Steinberg wanted more depth to the lessons, as well as options for flexibility and digital learning, to accommodate their changing student population. and her education committee set out to research the options. Their research ran the gamut, from schools with distance learning formats and those with traditional models to pilot programs where teachers go to student homes. "We looked at every modality and curriculum, trying to find what will truly work for us," Steinberg says
During that time, Hebrew in Harmony, the music-based prayer curriculum for grades 4-6, landed on her desk in the Golem Express package and Steinberg initially gave it to her music director. It didn't take long for them to realize it was a prayer curriculum with music, much of which they're using already. "The rabbi, cantor, and I were blown away by it."
They reached out to a large congregation in Atlanta, which plans to roll out Hebrew in Harmony this fall, to learn from their planning process, finding them through the Hebrew in Harmony Facebook group. That research and those conversations cemented Steinberg and her colleagues' initial impressions that the program was a right fit for them.
"We want to have all modalities possible. We want children to feel like they own a prayer. How do I feel when I hear it?" Steinberg says. "Hebrew in Harmony makes kids get involved in their learning."
Hebrew in Harmony comes with three complete lesson plans for each of the prayer modules, something that appealed to the school, which has many young part-time teachers who don't often have time to develop comprehensive plans.

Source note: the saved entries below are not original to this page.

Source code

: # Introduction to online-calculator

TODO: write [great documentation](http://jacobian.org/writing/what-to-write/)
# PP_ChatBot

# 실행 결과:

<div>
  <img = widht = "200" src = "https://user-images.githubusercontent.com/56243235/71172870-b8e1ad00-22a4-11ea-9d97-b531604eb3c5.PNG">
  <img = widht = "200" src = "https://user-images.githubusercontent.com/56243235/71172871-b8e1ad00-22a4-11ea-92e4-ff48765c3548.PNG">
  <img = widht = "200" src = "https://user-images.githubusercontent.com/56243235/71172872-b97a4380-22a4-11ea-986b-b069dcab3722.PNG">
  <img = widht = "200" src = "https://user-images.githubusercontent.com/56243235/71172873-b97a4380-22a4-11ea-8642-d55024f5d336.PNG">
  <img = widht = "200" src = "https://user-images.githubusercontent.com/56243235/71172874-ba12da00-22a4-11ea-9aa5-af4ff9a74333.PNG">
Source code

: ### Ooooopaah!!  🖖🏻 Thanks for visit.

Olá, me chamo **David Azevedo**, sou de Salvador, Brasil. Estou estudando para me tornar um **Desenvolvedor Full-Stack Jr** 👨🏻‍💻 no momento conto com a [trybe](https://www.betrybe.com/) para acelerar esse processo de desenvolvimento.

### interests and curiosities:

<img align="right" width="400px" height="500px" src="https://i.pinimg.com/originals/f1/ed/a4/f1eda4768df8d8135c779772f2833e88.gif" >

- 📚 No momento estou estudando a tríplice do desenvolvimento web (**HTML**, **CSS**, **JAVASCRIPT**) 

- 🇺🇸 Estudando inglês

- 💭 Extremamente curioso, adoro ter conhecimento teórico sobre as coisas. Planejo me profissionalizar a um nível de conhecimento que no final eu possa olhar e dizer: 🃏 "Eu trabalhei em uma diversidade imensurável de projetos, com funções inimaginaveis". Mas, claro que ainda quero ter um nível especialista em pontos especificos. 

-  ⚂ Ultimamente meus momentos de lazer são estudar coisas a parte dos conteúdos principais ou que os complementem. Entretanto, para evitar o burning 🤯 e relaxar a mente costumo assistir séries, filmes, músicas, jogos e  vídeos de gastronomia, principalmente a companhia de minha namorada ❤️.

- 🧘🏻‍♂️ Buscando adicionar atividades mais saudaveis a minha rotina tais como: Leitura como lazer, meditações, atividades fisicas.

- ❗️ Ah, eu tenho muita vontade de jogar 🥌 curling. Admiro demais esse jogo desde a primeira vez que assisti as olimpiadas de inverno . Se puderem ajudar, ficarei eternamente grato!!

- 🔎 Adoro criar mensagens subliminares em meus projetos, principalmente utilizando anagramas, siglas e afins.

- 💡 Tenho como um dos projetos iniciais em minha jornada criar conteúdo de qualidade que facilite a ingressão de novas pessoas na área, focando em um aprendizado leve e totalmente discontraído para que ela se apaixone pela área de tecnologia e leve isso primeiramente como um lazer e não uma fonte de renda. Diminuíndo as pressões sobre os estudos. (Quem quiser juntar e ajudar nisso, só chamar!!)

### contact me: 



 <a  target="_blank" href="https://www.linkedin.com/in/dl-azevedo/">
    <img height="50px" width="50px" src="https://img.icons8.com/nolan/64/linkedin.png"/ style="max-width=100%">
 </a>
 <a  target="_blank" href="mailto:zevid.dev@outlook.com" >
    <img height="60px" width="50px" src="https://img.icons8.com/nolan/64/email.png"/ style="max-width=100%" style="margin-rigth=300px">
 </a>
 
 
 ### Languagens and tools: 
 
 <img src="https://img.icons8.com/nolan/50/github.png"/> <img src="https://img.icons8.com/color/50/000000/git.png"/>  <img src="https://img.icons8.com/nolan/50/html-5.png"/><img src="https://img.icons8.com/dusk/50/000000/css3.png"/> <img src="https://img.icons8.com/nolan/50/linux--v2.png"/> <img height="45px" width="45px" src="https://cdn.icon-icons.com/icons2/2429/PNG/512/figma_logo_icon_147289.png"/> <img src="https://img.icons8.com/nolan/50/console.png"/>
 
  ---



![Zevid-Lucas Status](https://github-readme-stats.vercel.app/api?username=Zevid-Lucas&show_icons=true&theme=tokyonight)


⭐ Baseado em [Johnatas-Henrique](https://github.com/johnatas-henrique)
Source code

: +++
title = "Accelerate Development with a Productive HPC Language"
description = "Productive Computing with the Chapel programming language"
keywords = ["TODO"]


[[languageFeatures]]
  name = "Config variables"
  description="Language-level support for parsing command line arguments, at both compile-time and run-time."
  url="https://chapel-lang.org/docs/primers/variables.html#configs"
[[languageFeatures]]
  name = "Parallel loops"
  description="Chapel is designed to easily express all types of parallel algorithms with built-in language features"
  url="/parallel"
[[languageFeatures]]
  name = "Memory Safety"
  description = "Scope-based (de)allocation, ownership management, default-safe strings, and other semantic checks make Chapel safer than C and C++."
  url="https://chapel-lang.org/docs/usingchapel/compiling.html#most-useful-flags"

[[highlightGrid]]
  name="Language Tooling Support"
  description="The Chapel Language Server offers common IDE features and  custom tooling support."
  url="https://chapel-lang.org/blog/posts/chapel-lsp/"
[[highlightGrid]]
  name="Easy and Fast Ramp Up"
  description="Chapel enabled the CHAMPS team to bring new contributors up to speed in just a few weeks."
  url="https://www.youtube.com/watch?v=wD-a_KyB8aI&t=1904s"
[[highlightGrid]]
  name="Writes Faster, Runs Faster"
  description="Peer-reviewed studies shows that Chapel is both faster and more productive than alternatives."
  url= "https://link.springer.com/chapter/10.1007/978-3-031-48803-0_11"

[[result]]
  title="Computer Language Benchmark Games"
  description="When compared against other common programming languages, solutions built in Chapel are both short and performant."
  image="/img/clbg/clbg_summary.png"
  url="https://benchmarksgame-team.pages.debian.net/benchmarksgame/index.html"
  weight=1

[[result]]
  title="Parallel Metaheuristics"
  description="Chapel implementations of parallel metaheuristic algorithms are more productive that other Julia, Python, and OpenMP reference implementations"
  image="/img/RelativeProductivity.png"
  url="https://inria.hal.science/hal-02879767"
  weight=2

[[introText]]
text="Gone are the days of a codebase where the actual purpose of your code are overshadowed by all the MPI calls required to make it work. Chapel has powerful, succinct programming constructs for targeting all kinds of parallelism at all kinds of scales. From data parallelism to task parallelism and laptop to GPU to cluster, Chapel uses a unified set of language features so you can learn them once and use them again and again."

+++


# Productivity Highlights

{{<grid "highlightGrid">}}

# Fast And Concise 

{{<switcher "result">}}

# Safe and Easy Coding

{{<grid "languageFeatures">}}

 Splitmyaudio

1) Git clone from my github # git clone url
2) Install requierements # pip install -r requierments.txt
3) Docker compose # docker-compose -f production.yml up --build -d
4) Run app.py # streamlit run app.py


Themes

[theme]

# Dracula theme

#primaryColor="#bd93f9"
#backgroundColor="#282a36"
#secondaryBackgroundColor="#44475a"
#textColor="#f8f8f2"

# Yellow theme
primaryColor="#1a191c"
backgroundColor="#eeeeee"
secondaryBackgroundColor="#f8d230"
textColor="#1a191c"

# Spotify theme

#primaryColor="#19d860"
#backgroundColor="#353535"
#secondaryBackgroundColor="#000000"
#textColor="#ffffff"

The digital companion also appealed to both Congregation M'kor Shalom teachers and students. Students at every grade level tested it in March, giving it a thumbs up. "They just took to it immediately," Steinberg says. The tipping point came when a congregant donated 20 computers to the school, making use of the digital elements possible during class.
"The stars just aligned for us," says Steinberg. The school plans to introduce Hebrew in Harmony to its students beginning in September.